Often successful companies have significant growth. Meaning: grow in structure. More people, more departments, more managers, more coordination and often more overlaps. Enterprise companies always end up having some form or governance issue. I remember at the beginning of the SOA world "Governance" was a very bad word and there was abuse. After 3 waves of Agile manifestation, we are with much less "Governance" look like we still have plenty of abuse. Abuse can be also called WASTE(Lean Concept). Some rules can really promote best practices and better software like: Do not share your internal data stores, Expose data via Common Interfaces like (HTTP / gRPC).  Systems tend to grow and get more complex as companies grow with them. Every single improvement(refactoring) often means more investment($$$) which also can be saying as business entropy as the time passes it only gets worst(more complex and more expensive). When we analyze refactorings individually(business impact) they might not make sense but that cannot be the only measure otherwise entropy will kill you in the long run, so there is the complex chess math going on.
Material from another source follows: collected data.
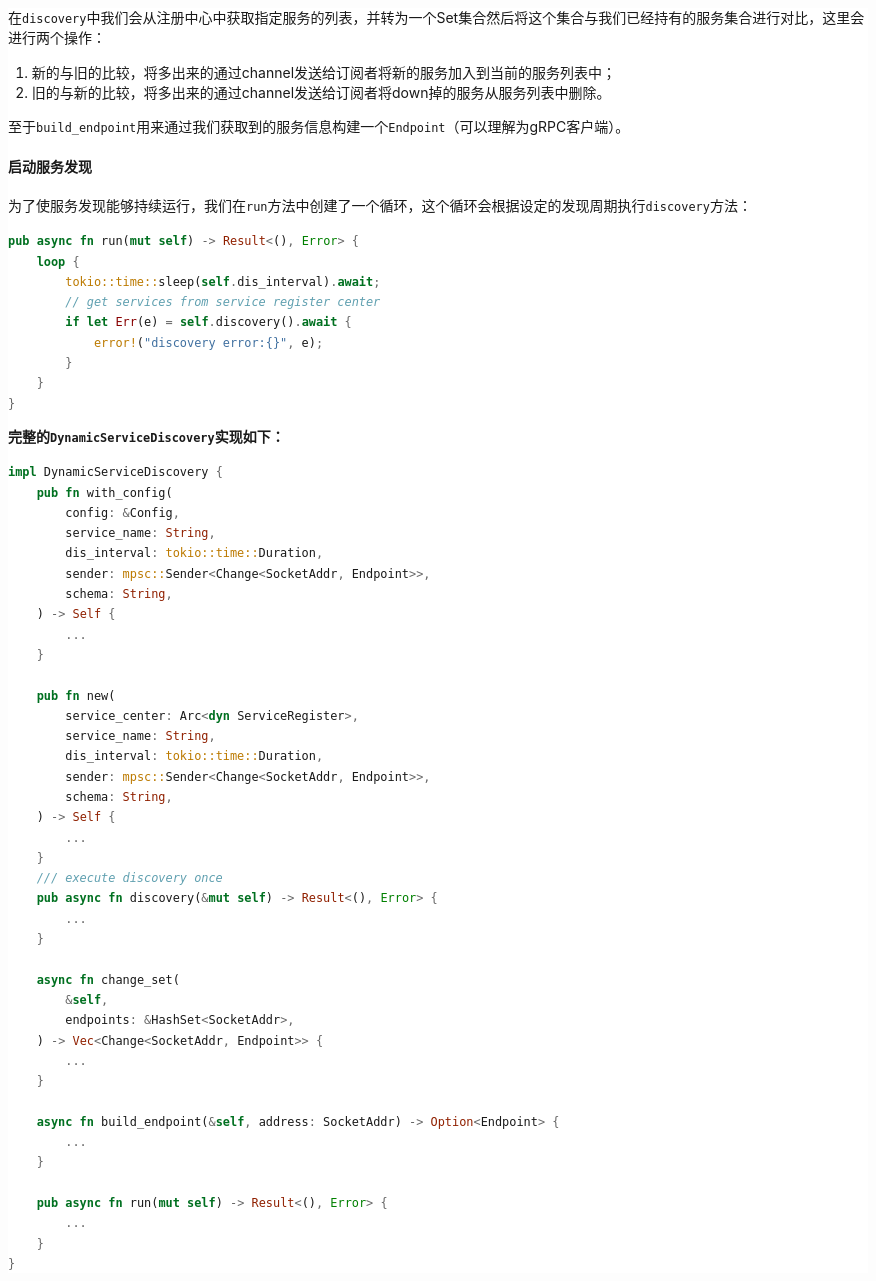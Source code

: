 在`discovery`中我们会从注册中心中获取指定服务的列表，并转为一个Set集合然后将这个集合与我们已经持有的服务集合进行对比，这里会进行两个操作：

1. 新的与旧的比较，将多出来的通过channel发送给订阅者将新的服务加入到当前的服务列表中；
2. 旧的与新的比较，将多出来的通过channel发送给订阅者将down掉的服务从服务列表中删除。

至于`build_endpoint`用来通过我们获取到的服务信息构建一个`Endpoint`（可以理解为gRPC客户端）。

#### 启动服务发现

为了使服务发现能够持续运行，我们在`run`方法中创建了一个循环，这个循环会根据设定的发现周期执行`discovery`方法：

```rust
pub async fn run(mut self) -> Result<(), Error> {
    loop {
        tokio::time::sleep(self.dis_interval).await;
        // get services from service register center
        if let Err(e) = self.discovery().await {
            error!("discovery error:{}", e);
        }
    }
}
```

**完整的`DynamicServiceDiscovery`实现如下：**

```rust
impl DynamicServiceDiscovery {
    pub fn with_config(
        config: &Config,
        service_name: String,
        dis_interval: tokio::time::Duration,
        sender: mpsc::Sender<Change<SocketAddr, Endpoint>>,
        schema: String,
    ) -> Self {
        ...
    }

    pub fn new(
        service_center: Arc<dyn ServiceRegister>,
        service_name: String,
        dis_interval: tokio::time::Duration,
        sender: mpsc::Sender<Change<SocketAddr, Endpoint>>,
        schema: String,
	) -> Self {
    	...
    }
    /// execute discovery once
    pub async fn discovery(&mut self) -> Result<(), Error> {
        ...
    }

    async fn change_set(
        &self,
        endpoints: &HashSet<SocketAddr>,
    ) -> Vec<Change<SocketAddr, Endpoint>> {
        ...
    }

    async fn build_endpoint(&self, address: SocketAddr) -> Option<Endpoint> {
        ...
    }

    pub async fn run(mut self) -> Result<(), Error> {
        ...
    }
}
```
Bad code or bad design is not the only source of entropy, tests can be big offenders too. 

Unit Tests have can have Waste

People often value unit tests as they are the best kind of testing technique. IMHO that happens for a couple of reasons. One because there was a lack of unit tests in legacy applications, often legacy web apps and desktop apps. So it's natural to say unit test all the things. For the frontend, there are better ways to test and have value like double down on linters and static tying like TypeScript for instance. Also for the frontend, you can double down on Snapshot Testing and tools like Jest. However, backend Unit Tests have more value and are more important. We need to understand that unit tests can have waste, meaning: Flaky tests that break all the time for bad practices, coupling with external things like database IDs, or just because of mocking abuse. One thing companies always want to do is raise the bar, which makes sense however often that bar means more coverage. 

All metrics can be gamed 

That's the issue, as you as for more coverage the goal became to produce more tests, not often means produce better tests or make sure we dont have waste in tests. Whatever number you get 100%, 90%, 80%, 70% you might have WASTE but higher numbers have a higher chance to have waste there. Should we have no metrics for them? well, thats a hard problem. Since this is subjective is really hard to measure and really hard to have a clear safe a universal signal. 

The Issue with Mocks

The issue is people end up abusing from mock. Either you have the real thing and you are doing a real integration or E2E test or you want to test something else and the mocks are a way to isolate your code from other stuff so you can test in isolation. That is fine, however, the issue is most of the time people are testing mocks. There is no value in testing mocks. Mock is a form of coupling if you have a shared library mock that could be a huge step into migrations and patches. 

More Diversity (CI/CD, Observability, More types of tests) 

IMHO there are other things we can do than just (add more coverage) like have a continuous CI/CD pipeline working which will increase ownership and by having the code being potentially deployed at any time(Readiness) you increase the health of the codebase by saying you need to keep the build and test passing all times. The issue with Release Trains or Release calendars is often there are components you are not deploying and people end up no caring and creating a state of build failures and tests that do not pass. With CI/CD there is no such thing. No having CI/CD means you will afford much more waste which is bad. 

Observability and the ability to understand what's going on is also a huge improvement and observability is also a form of testing. So it's another dimension that can be explored. Finally, I would say you can look for having more test diversity like Mutation Testing, Property-Based Testing, Snapshot Testing, Chaos Engineering & Stress Testing. These other forms of testing allow you to do more with less and also uncover issues you might not catch with regular unit/integration tests. 

Hardening Production the whole point 

Finally, I would say it does not matter if works in your machine. The whole point is to work in production. Working in production means, testing in production, because able to deploy software there and test with real traffic and real production hardware without impacting the user experience, so we need to have isolation and automation mechanisms in prod in order to deal with the then. We need to understand that production is a shared responsibility and everyone should be holding accountable in regards to production. We want to harden production because is where the value is and where we deliver value to customers. The best place to be improved is the production.